2.4.2. Computing the ranking
The ranking of variable is used in many methods that are focusing more on monotony than on linearity (this is discussed throughout this documentation when coping with regression, correlation matrix, …). The way this is done in Uranie is the following: for every attribute considered, (which means all attributes by default if the function is called without argument) a new attribute is created, whose name is constructed as the name of the considered attribute with the prefix “Rk_”. The ranking consists, for a simple double-precision attribute, in assigning to each attribute entry an integer, that goes from 1 to the number of patterns, following an order relation (in Uranie it is chosen so that 1 is the smallest value and \(N\) is the largest one).
This method has been modified in order to cope with constant size vectors, but also to stabilise its
behaviour when going from one compiler version to another. The first modification only consists in
considering every element of a constant-size vector independent from the others, so every element is
in fact treated as if they were different attributes. The second part is more technical as the sorting
method has been changed to use the std::stable_sort insuring that platforms (operating systems and
compiler versions) will have the same behaviour. The main problem was raising when two patterns had
the same value for the attribute under study. In this case, the ranking was not done in the same way
depending on the version of the compiler. Now it should be treated in the same way: if two or more
patterns have the same value for a specific attribute, the first met in the array of attribute value
will have the value \(i\) while the second one will be affected with \(i+1\) and so on… Here is a small
example of this computation:
"""
Example of rank usage for illustration purpose
"""
from URANIE import DataServer
tdsGeyser = DataServer.TDataServer("geyser", "poet")

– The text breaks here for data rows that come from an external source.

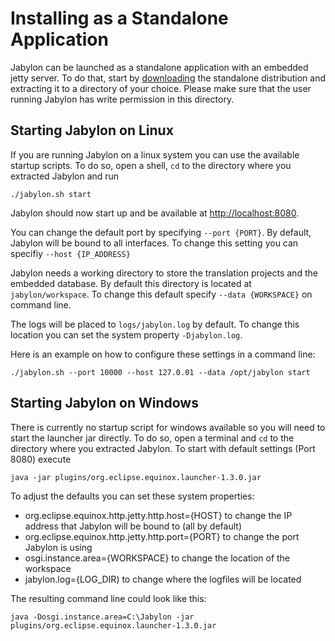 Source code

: 
# Installing as a Standalone Application

Jabylon can be launched as a standalone application with an embedded jetty server. To do that, start by [downloading](./download.html) the standalone distribution and extracting it to a directory of your choice. Please make sure that the user running Jabylon has write permission in this directory.

## Starting Jabylon on Linux

If you are running Jabylon on a linux system you can use the available startup scripts. To do so, open a shell, `cd` to the directory where you extracted Jabylon and run 

`./jabylon.sh start`

Jabylon should now start up and be available at [http://localhost:8080](http://localhost:8080).

You can change the default port by specifying `--port {PORT}`. By default, Jabylon will be bound to all interfaces. To change this setting you can specifiy `--host {IP_ADDRESS}` 

Jabylon needs a working directory to store the translation projects and the embedded database. By default this directory is located at `jabylon/workspace`. To change this default specify `--data {WORKSPACE}` on command line.

The logs will be placed to `logs/jabylon.log` by default. To change this location you can set the system property `-Djabylon.log`.

Here is an example on how to configure these settings in a command line:

`./jabylon.sh --port 10000 --host 127.0.01 --data /opt/jabylon start`


## Starting Jabylon on Windows

There is currently no startup script for windows available so you will need to start the launcher jar directly. To do so, open a terminal and `cd` to the directory where you extracted Jabylon. To start with default settings (Port 8080) execute

`java -jar plugins/org.eclipse.equinox.launcher-1.3.0.jar`

To adjust the defaults you can set these system properties:

 * org.eclipse.equinox.http.jetty.http.host={HOST} to change the IP address that Jabylon will be bound to (all by default)
 * org.eclipse.equinox.http.jetty.http.port={PORT} to change the port Jabylon is using 
 * osgi.instance.area={WORKSPACE} to change the location of the workspace
 * jabylon.log={LOG_DIR) to change where the logfiles will be located
 
 The resulting command line could look like this:
 
 `java -Dosgi.instance.area=C:\Jabylon -jar plugins/org.eclipse.equinox.launcher-1.3.0.jar`      


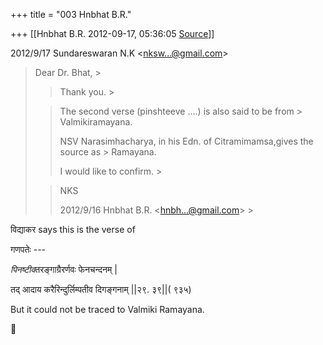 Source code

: +++
title = "003 Hnbhat B.R."

+++
[[Hnbhat B.R.	2012-09-17, 05:36:05 [Source](https://groups.google.com/g/bvparishat/c/3SRyS1DdqgI)]]



  
  

2012/9/17 Sundareswaran N.K \<[nksw...@gmail.com]()\>

  

> Dear Dr. Bhat, >
> 
> > Thank you. >
> 
> > 
> > The second verse (pinshteeve ....) is also said to be from > Valmikiramayana.
> > 
> > 
> > NSV Narasimhacharya, in his Edn. of Citramimamsa,gives the source as > Ramayana.
> > 
> > 
> > I would like to confirm. >
> 
> > 
> > NKS  
> > 
> > 2012/9/16 Hnbhat B.R. \<[hnbh...@gmail.com]()\> >
> 
> > 
> >   
> > >   
> > 
> > 
> > 
> > 

  

  

विद्याकर says this is the verse of

  

गणपतेः ---

  

*पिनष्टीव*तरङ्गाग्रैरर्णवः फेनचन्दनम् \|

तद् आदाय करैरिन्दुर्लिम्पतीव दिगङ्गनाम् \|\|२९. ३९\|\|( ९३५)

  

But it could not be traced to Valmiki Ramayana.



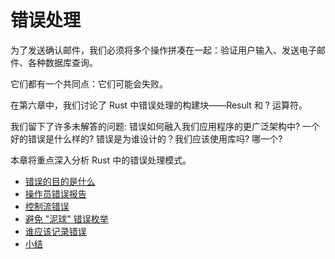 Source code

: # 错误处理

为了发送确认邮件，我们必须将多个操作拼凑在一起：验证用户输入、发送电子邮件、各种数据库查询。

它们都有一个共同点：它们可能会失败。

在第六章中，我们讨论了 Rust 中错误处理的构建块——Result 和 ? 运算符。

我们留下了许多未解答的问题: 错误如何融入我们应用程序的更广泛架构中? 一个好的错误是什么样的? 错误是为谁设计的？我们应该使用库吗? 哪一个?

本章将重点深入分析 Rust 中的错误处理模式。

- [错误的目的是什么](cp8.1-what-is-the-purpose-of-errors.md)
- [操作员错误报告](cp8.2-error-reporting-for-operators.md)
- [控制流错误](cp8.3-errors-for-control-flow.md)
- [避免 "泥球" 错误枚举](cp8.4-avoid-ball-of-mud-error-enums.md)
- [谁应该记录错误](cp8.5-who-should-log-errors.md)
- [小结](cp8.6-summary.md)
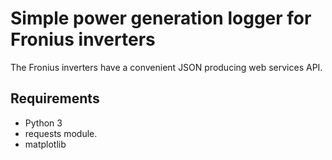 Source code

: # Simple power generation logger for Fronius inverters

The Fronius inverters have a convenient JSON producing web services API.

## Requirements

* Python 3
* requests module.
* matplotlib

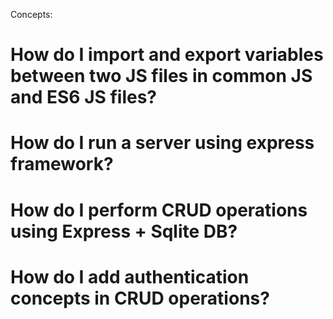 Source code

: Concepts:

# How do I import and export variables between two JS files in common JS and ES6 JS files?

# How do I run a server using express framework?

# How do I perform CRUD operations using Express + Sqlite DB?

# How do I add authentication concepts in CRUD operations? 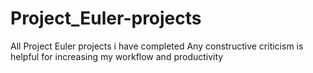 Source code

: # Project_Euler-projects
All Project Euler projects i have completed
Any constructive criticism is helpful for increasing my workflow and productivity
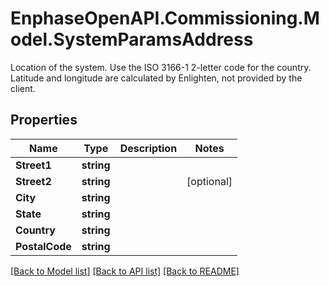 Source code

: # EnphaseOpenAPI.Commissioning.Model.SystemParamsAddress
Location of the system. Use the ISO 3166-1 2-letter code for the country. Latitude and longitude are calculated by Enlighten, not provided by the client.

## Properties

Name | Type | Description | Notes
------------ | ------------- | ------------- | -------------
**Street1** | **string** |  | 
**Street2** | **string** |  | [optional] 
**City** | **string** |  | 
**State** | **string** |  | 
**Country** | **string** |  | 
**PostalCode** | **string** |  | 

[[Back to Model list]](../README.md#documentation-for-models) [[Back to API list]](../README.md#documentation-for-api-endpoints) [[Back to README]](../README.md)

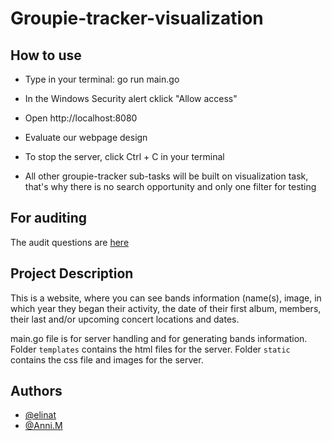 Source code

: # Groupie-tracker-visualization


## How to use
* Type in your terminal: go run main.go
* In the Windows Security alert cklick "Allow access"
* Open http://localhost:8080  
* Evaluate our webpage design
* To stop the server, click Ctrl + C in your terminal

* All other groupie-tracker sub-tasks will be built on visualization task, that's why there is no search opportunity and only one filter for testing

## For auditing
The audit questions are [here](https://github.com/01-edu/public/blob/master/subjects/groupie-tracker/visualizations/audit.md)

## Project Description

This is a website, where you can see bands information (name(s), image, in which year they began their activity, the date of their first album, members, their last and/or upcoming concert locations and dates.

main.go file is for server handling and for generating bands information.
Folder <code>templates</code> contains the html files for the server.
Folder <code>static</code> contains the css file and images for the server.


## Authors
- [@elinat](https://01.kood.tech/git/elinat)
- [@Anni.M](https://01.kood.tech/git/Anni.M)
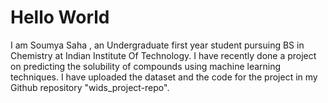 # Hello World
I am Soumya Saha , an Undergraduate first year student pursuing BS in Chemistry at Indian Institute Of Technology. I have recently done a project on predicting the solubility of compounds using machine learning techniques. I have uploaded the dataset and the code for the project in my Github repository "wids_project-repo".
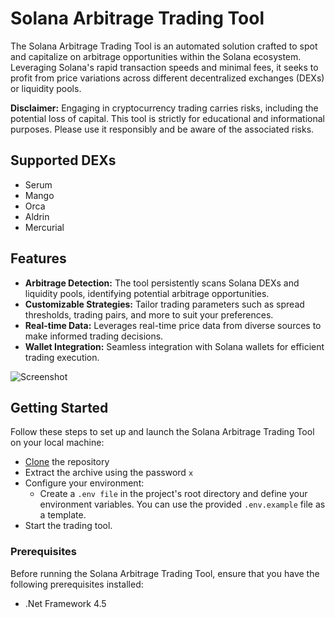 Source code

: # Solana Arbitrage Trading Tool

The Solana Arbitrage Trading Tool is an automated solution crafted to spot and capitalize on arbitrage opportunities within the Solana ecosystem. Leveraging Solana's rapid transaction speeds and minimal fees, it seeks to profit from price variations across different decentralized exchanges (DEXs) or liquidity pools.

**Disclaimer:** Engaging in cryptocurrency trading carries risks, including the potential loss of capital. This tool is strictly for educational and informational purposes. Please use it responsibly and be aware of the associated risks.

## Supported DEXs
- Serum
- Mango
- Orca
- Aldrin
- Mercurial


## Features

- **Arbitrage Detection:** The tool persistently scans Solana DEXs and liquidity pools, identifying potential arbitrage opportunities.
- **Customizable Strategies:** Tailor trading parameters such as spread thresholds, trading pairs, and more to suit your preferences.
- **Real-time Data:** Leverages real-time price data from diverse sources to make informed trading decisions.
- **Wallet Integration:** Seamless integration with Solana wallets for efficient trading execution.

![Screenshot](![Scr](https://github.com/garbache/Solana-arbitrage-trading/assets/157644544/399100ec-dc9f-4578-a027-5e623e7b45a1)
)

## Getting Started
Follow these steps to set up and launch the Solana Arbitrage Trading Tool on your local machine:
- [Clone](https://github.com/garbache/Solana-arbitrage-trading/archive/refs/heads/main.zip) the repository
- Extract the archive using the password `x`
- Configure your environment:
  - Create a `.env file` in the project's root directory and define your environment variables. You can use the provided `.env.example` file as a template.
- Start the trading tool.

### Prerequisites

Before running the Solana Arbitrage Trading Tool, ensure that you have the following prerequisites installed:
- .Net Framework 4.5
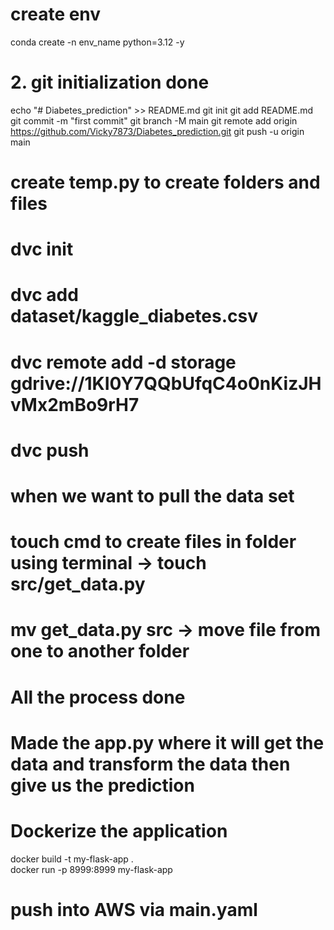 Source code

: # create env
 conda create -n env_name python=3.12 -y

 # 2. git initialization done
 echo "# Diabetes_prediction" >> README.md
git init
git add README.md
git commit -m "first commit"
git branch -M main
git remote add origin https://github.com/Vicky7873/Diabetes_prediction.git
git push -u origin main

# create temp.py to create folders and files
# dvc init
# dvc add dataset/kaggle_diabetes.csv
# dvc remote add -d storage gdrive://1KI0Y7QQbUfqC4o0nKizJHvMx2mBo9rH7
# dvc push

# when we want to pull the data set
# touch cmd to create files in folder using terminal -> touch src/get_data.py
# mv get_data.py src -> move file from one to another folder
# All the process done
 <!-- done the get_data,load_data_split_data,standaridize_data,train the xg model
 those steps are done by the notebooks
 and dump the all the model on saved_models
  -->

# Made the app.py where it will get the data and transform the data then give us the prediction
# Dockerize the application 
docker build -t my-flask-app .  
docker run -p 8999:8999 my-flask-app
# push into AWS via main.yaml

tdsGeyser.fileDataRead("geyser.dat")
tdsGeyser.computeRank("x1")
tdsGeyser.computeStatistic("Rk_x1")
print("NPatterns="+str(tdsGeyser.getNPatterns())+"; min(Rk_x1)= " +
str(tdsGeyser.getAttribute("Rk_x1").getMinimum())+"; max(Rk_x1)= " +
str(tdsGeyser.getAttribute("Rk_x1").getMaximum()))
This macro should returns
NPatterns=272; min(Rk_x1)= 1.0; max(Rk_x1)= 272.0
Summary: computeRank
computeRank(const char* varexp=”*”, option* option)Create a new attribute for every attribute requested (or for all attributes if no argument is provided)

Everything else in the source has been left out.